Star Trek: The Card Game
- Card back to the Star Trek: The Card Game
- Designers: Jeff Grubb, Don Perrin, Margaret Weis, Mag Force 7
- Publishers: Fleer/Skybox
- Players: 2 or more
- Setup time: < 5 minutes
- Playing time: < 60 minutes

= Star Trek: The Card Game =

Collectible card game

Star Trek: The Card Game is an out-of-print collectible card game by Fleer and Skybox based on the original Star Trek series. The game was designed by Mag Force 7. The original set had 306 cards and was first released in June 1996.

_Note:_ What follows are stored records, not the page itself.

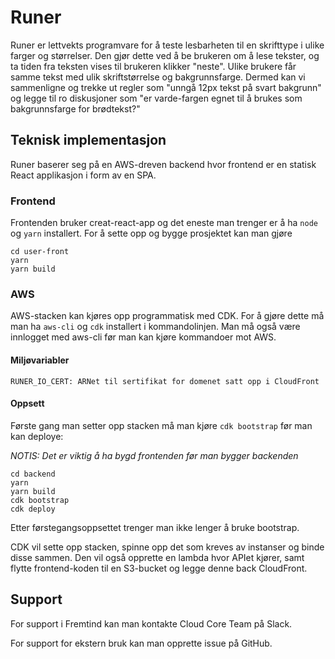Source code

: # Runer

Runer er lettvekts programvare for å teste lesbarheten til en skrifttype i ulike farger og størrelser. Den gjør dette ved å be brukeren om å lese tekster, og ta tiden fra teksten vises til brukeren klikker "neste". Ulike brukere får samme tekst med ulik skriftstørrelse og bakgrunnsfarge. Dermed kan vi sammenligne og trekke ut regler som "unngå 12px tekst på svart bakgrunn" og legge til ro diskusjoner som "er varde-fargen egnet til å brukes som  bakgrunnsfarge for brødtekst?"

## Teknisk implementasjon

Runer baserer seg på en AWS-dreven backend hvor frontend er en statisk React applikasjon i form av en SPA.

### Frontend

Frontenden bruker creat-react-app og det eneste man trenger er å ha `node` og `yarn` installert. For å sette opp og bygge prosjektet kan man gjøre

```
cd user-front
yarn
yarn build
```


### AWS

AWS-stacken kan kjøres opp programmatisk med CDK. For å gjøre dette må man ha `aws-cli` og `cdk` installert i kommandolinjen. Man må også være innlogget med aws-cli før man kan kjøre kommandoer mot AWS.


#### Miljøvariabler

```
RUNER_IO_CERT: ARNet til sertifikat for domenet satt opp i CloudFront
```

#### Oppsett

Første gang man setter opp stacken må man kjøre `cdk bootstrap` før man kan deploye:

*NOTIS: Det er viktig å ha bygd frontenden før man bygger backenden*

```
cd backend
yarn
yarn build
cdk bootstrap
cdk deploy
```

Etter førstegangsoppsettet trenger man ikke lenger å bruke bootstrap.

CDK vil sette opp stacken, spinne opp det som kreves av instanser og binde disse sammen. Den vil også opprette en lambda hvor APIet kjører, samt flytte frontend-koden til en S3-bucket og legge denne back CloudFront.

## Support

For support i Fremtind kan man kontakte Cloud Core Team på Slack.

For support for ekstern bruk kan man opprette issue på GitHub.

One expansion was released in January 1997 called Starfleet Maneuvers. The 160-card set was designed by Ron Perazza and Steve Domzalski. This focused on the events of the first half of the second season of the show. Promotional cards were distributed in various magazines, including Combo and InQuest, and a Pavel Chekov promotional card was distributed at Gen Con '96.

A second expansion called Alien Encounters was planned for a summer 1997 release but never materialized. It would have focused on the events of the second half of the second season of the show and introduced the new card type Ally. An unnamed third expansion was planned for November 1997.

The game was not compatible with Decipher's iterations of the Star Trek Customizable Card Game.

The gameplay involved acting out an episode using the crew of the U.S.S. Enterprise.

==Reception==
Andy Butcher reviewed Star Trek: The Card Game for Arcane magazine, rating it a 7 out of 10 overall, and stated that "this is a fun game that works well. It may not have quite enough depth to maintain your interest for extended play, but it's a great way to pass an hour or two when you don't feel up to anything too competitive, and as such you'll probably find yourself coming back to it again and again."

In a review published in the December 1996 issue of The Duelist, Allen Varney states that the game has a "retro, 1960s look" whose style "does not fit a series set in the 23rd century". He also stated that the rulebook is extensive but the game "works better when someone teaches you the rules".